-- Task requirements --
Write out the records that follow with every word intact.

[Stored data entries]
────────

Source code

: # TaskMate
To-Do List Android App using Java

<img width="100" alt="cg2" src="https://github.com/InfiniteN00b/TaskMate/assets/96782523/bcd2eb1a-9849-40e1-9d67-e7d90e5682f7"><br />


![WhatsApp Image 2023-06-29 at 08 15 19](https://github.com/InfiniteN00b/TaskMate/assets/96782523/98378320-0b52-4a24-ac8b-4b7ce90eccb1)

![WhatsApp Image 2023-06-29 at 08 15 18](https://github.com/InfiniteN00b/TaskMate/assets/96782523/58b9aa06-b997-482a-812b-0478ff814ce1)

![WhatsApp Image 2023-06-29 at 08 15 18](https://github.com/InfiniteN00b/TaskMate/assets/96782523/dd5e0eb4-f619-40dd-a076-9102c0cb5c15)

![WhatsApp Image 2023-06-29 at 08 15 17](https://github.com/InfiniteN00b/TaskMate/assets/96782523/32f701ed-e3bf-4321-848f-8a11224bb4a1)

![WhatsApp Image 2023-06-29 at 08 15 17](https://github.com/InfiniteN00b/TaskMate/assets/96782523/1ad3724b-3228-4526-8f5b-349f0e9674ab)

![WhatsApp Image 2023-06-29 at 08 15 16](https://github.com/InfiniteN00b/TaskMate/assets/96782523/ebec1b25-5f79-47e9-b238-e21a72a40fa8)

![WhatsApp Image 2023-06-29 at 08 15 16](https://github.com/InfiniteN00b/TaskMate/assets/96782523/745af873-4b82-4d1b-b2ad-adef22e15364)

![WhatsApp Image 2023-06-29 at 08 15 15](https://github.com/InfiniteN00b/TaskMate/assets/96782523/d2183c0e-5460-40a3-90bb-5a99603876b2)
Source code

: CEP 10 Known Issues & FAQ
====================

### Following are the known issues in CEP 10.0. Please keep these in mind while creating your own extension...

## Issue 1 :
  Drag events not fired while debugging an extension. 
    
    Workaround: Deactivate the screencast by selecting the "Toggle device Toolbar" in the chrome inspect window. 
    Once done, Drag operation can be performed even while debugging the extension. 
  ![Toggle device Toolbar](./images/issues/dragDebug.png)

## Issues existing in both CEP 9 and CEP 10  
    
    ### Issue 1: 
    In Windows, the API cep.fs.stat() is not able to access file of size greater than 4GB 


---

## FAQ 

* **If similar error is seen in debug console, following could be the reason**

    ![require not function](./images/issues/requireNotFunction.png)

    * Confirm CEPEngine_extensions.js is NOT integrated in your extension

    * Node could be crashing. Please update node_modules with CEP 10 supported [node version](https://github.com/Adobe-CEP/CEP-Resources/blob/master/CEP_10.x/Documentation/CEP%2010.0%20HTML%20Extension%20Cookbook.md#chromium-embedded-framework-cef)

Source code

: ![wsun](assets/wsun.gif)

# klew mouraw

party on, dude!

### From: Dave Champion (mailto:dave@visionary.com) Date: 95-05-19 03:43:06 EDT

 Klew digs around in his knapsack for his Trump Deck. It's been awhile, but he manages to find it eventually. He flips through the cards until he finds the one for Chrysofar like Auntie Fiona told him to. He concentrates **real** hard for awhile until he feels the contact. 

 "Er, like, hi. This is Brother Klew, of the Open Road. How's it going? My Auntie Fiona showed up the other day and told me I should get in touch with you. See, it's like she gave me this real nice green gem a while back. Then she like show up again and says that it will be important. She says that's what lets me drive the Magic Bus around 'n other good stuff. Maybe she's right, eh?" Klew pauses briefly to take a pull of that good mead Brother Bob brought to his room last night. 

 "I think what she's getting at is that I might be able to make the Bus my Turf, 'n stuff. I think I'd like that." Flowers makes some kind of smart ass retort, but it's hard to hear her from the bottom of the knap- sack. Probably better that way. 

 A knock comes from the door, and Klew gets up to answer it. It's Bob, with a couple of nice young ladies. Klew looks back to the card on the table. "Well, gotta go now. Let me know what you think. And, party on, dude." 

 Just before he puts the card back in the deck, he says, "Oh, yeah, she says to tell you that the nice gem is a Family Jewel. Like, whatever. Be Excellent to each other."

────────

-- Exercise output --
Source code

: # TaskMate
To-Do List Android App using Java

<img width="100" alt="cg2" src="https://github.com/InfiniteN00b/TaskMate/assets/96782523/bcd2eb1a-9849-40e1-9d67-e7d90e5682f7"><br />


![WhatsApp Image 2023-06-29 at 08 15 19](https://github.com/InfiniteN00b/TaskMate/assets/96782523/98378320-0b52-4a24-ac8b-4b7ce90eccb1)

![WhatsApp Image 2023-06-29 at 08 15 18](https://github.com/InfiniteN00b/TaskMate/assets/96782523/58b9aa06-b997-482a-812b-0478ff814ce1)

![WhatsApp Image 2023-06-29 at 08 15 18](https://github.com/InfiniteN00b/TaskMate/assets/96782523/dd5e0eb4-f619-40dd-a076-9102c0cb5c15)

![WhatsApp Image 2023-06-29 at 08 15 17](https://github.com/InfiniteN00b/TaskMate/assets/96782523/32f701ed-e3bf-4321-848f-8a11224bb4a1)

![WhatsApp Image 2023-06-29 at 08 15 17](https://github.com/InfiniteN00b/TaskMate/assets/96782523/1ad3724b-3228-4526-8f5b-349f0e9674ab)

![WhatsApp Image 2023-06-29 at 08 15 16](https://github.com/InfiniteN00b/TaskMate/assets/96782523/ebec1b25-5f79-47e9-b238-e21a72a40fa8)

![WhatsApp Image 2023-06-29 at 08 15 16](https://github.com/InfiniteN00b/TaskMate/assets/96782523/745af873-4b82-4d1b-b2ad-adef22e15364)

![WhatsApp Image 2023-06-29 at 08 15 15](https://github.com/InfiniteN00b/TaskMate/assets/96782523/d2183c0e-5460-40a3-90bb-5a99603876b2)
Source code

: CEP 10 Known Issues & FAQ
====================

### Following are the known issues in CEP 10.0. Please keep these in mind while creating your own extension...

## Issue 1 :
  Drag events not fired while debugging an extension. 
    
    Workaround: Deactivate the screencast by selecting the "Toggle device Toolbar" in the chrome inspect window. 
    Once done, Drag operation can be performed even while debugging the extension. 
  ![Toggle device Toolbar](./images/issues/dragDebug.png)

## Issues existing in both CEP 9 and CEP 10  
    
    ### Issue 1: 
    In Windows, the API cep.fs.stat() is not able to access file of size greater than 4GB 


---

## FAQ 

* **If similar error is seen in debug console, following could be the reason**

    ![require not function](./images/issues/requireNotFunction.png)

    * Confirm CEPEngine_extensions.js is NOT integrated in your extension

    * Node could be crashing. Please update node_modules with CEP 10 supported [node version](https://github.com/Adobe-CEP/CEP-Resources/blob/master/CEP_10.x/Documentation/CEP%2010.0%20HTML%20Extension%20Cookbook.md#chromium-embedded-framework-cef)

Source code

: ![wsun](assets/wsun.gif)

# klew mouraw

party on, dude!

### From: Dave Champion (mailto:dave@visionary.com) Date: 95-05-19 03:43:06 EDT

 Klew digs around in his knapsack for his Trump Deck. It's been awhile, but he manages to find it eventually. He flips through the cards until he finds the one for Chrysofar like Auntie Fiona told him to. He concentrates **real** hard for awhile until he feels the contact. 

 "Er, like, hi. This is Brother Klew, of the Open Road. How's it going? My Auntie Fiona showed up the other day and told me I should get in touch with you. See, it's like she gave me this real nice green gem a while back. Then she like show up again and says that it will be important. She says that's what lets me drive the Magic Bus around 'n other good stuff. Maybe she's right, eh?" Klew pauses briefly to take a pull of that good mead Brother Bob brought to his room last night. 

 "I think what she's getting at is that I might be able to make the Bus my Turf, 'n stuff. I think I'd like that." Flowers makes some kind of smart ass retort, but it's hard to hear her from the bottom of the knap- sack. Probably better that way. 

 A knock comes from the door, and Klew gets up to answer it. It's Bob, with a couple of nice young ladies. Klew looks back to the card on the table. "Well, gotta go now. Let me know what you think. And, party on, dude." 

 Just before he puts the card back in the deck, he says, "Oh, yeah, she says to tell you that the nice gem is a Family Jewel. Like, whatever. Be Excellent to each other."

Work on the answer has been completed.